What a concept. It's now called libertarianism. Today there's a libertarian movement and a Libertarian Party, but back in the late sixties when I first arrived at my-for want of a better word-Weltanshauung, it didn't have a name. I spent the years 1964-68 at Georgetown University in Washington, DC. I made the marches, mixing with the gathering hordes around the Lincoln Memorial and trooping en masse across the Potomac toward the Pentagon. It was a happening, a huge party, and sure I wanted the war ended, but I was alone in that crowd, a political and philosophical orphan.

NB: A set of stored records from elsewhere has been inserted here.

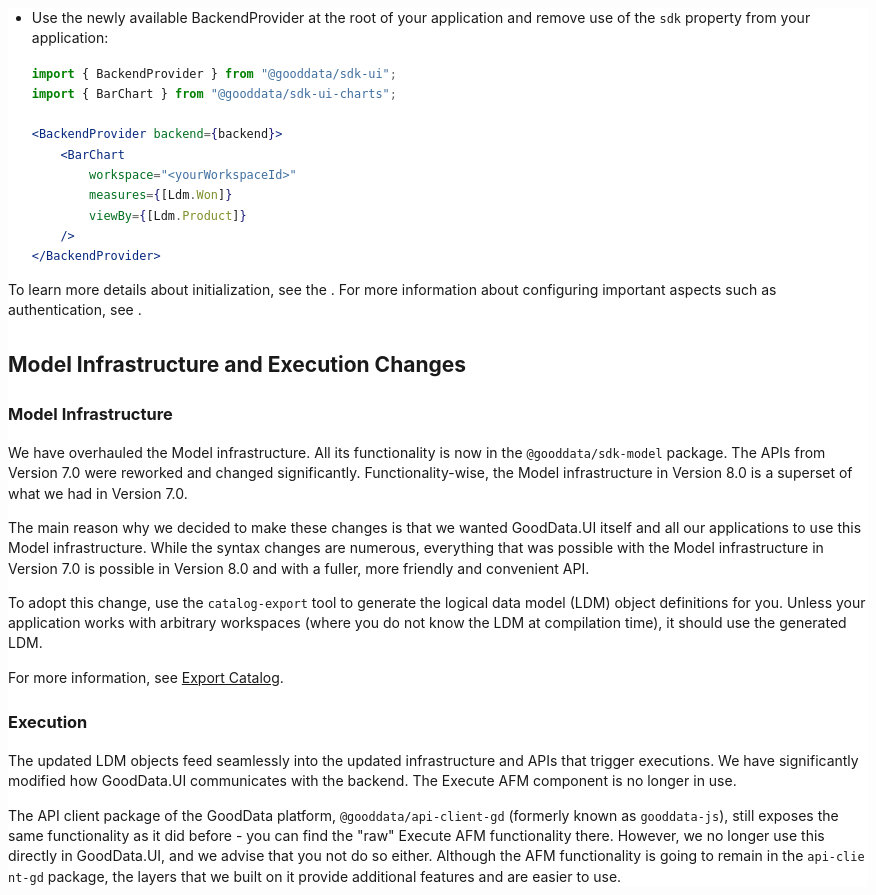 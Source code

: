 * Use the newly available BackendProvider at the root of your application and remove use of the `sdk` property from
your application:

    ```jsx
    import { BackendProvider } from "@gooddata/sdk-ui";
    import { BarChart } from "@gooddata/sdk-ui-charts";

    <BackendProvider backend={backend}>
        <BarChart
            workspace="<yourWorkspaceId>"
            measures={[Ldm.Won]}
            viewBy={[Ldm.Product]}
        />
    </BackendProvider>
    ```

To learn more details about initialization, see the <link to getting started>. For more information about configuring
important aspects such as authentication, see <link>.

## Model Infrastructure and Execution Changes

### Model Infrastructure
We have overhauled the Model infrastructure. All its functionality is now in the `@gooddata/sdk-model` package.
The APIs from Version 7.0 were reworked and changed significantly. Functionality-wise, the Model infrastructure in
Version 8.0 is a superset of what we had in Version 7.0.

The main reason why we decided to make these changes is that we wanted GoodData.UI itself and all our applications
to use this Model infrastructure. While the syntax changes are numerous, everything that was possible with the Model
infrastructure in Version 7.0 is possible in Version 8.0 and with a fuller, more friendly and convenient API.

To adopt this change, use the `catalog-export` tool to generate the logical data model (LDM) object definitions for you.
Unless your application works with arbitrary workspaces (where you do not know the LDM at compilation time),
it should use the generated LDM.

For more information, see [Export Catalog](02_start__catalog_export.md).

### Execution
The updated LDM objects feed seamlessly into the updated infrastructure and APIs that trigger executions. We have
significantly modified how GoodData.UI communicates with the backend. The Execute AFM component is no longer in use.

The API client package of the GoodData platform, `@gooddata/api-client-gd` (formerly known as `gooddata-js`),
still exposes the same functionality as it did before - you can find the "raw" Execute AFM functionality there.
However, we no longer use this directly in GoodData.UI, and we advise that you not do so either. Although the AFM
functionality is going to remain in the `api-client-gd` package, the layers that we built on it provide additional
features and are easier to use.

My problem was an inability to perceive much functional difference between state socialism/communism and fascism. The rhetoric was certainly different, but the result either way was central control of business, industry, media, and education, all at the expense of the individual. It didn't matter to me whether the state or the collective slipped the cuffs around my wrists, either way I was shackled.

So I struck out in a different direction, away from the Left-Right axis, and let me tell you, it was lonely out there. I turned off the Lefties with my espousal of a free-market economy (one woman at an anti-war rally cried, “You've must have been frozen for a hundred years!”) and Young Republican types all but held up crosses when I suggested legalizing drugs and prostitution.

From the outset I wanted my science fiction to incorporate this odd but fundamentally consistent view of the world. It felt right. Lots of SF concerns aliens, and this nameless philosophy seemed pretty damn alien to just about everyone I knew.

When I finally got around to writing An Enemy of the State, I decided to make it a manifesto of sorts. But I didn't want it to be too deadly serious, so I had some fun with the quotes that opened the chapters, using a wide array of sources ranging from Thomas Jefferson to Roger Ramjet. And when I couldn't and something that suited the mood, I fabricated a quote and attributed it to The Second Book of Kyfho (Revised Eastern Sect Edition).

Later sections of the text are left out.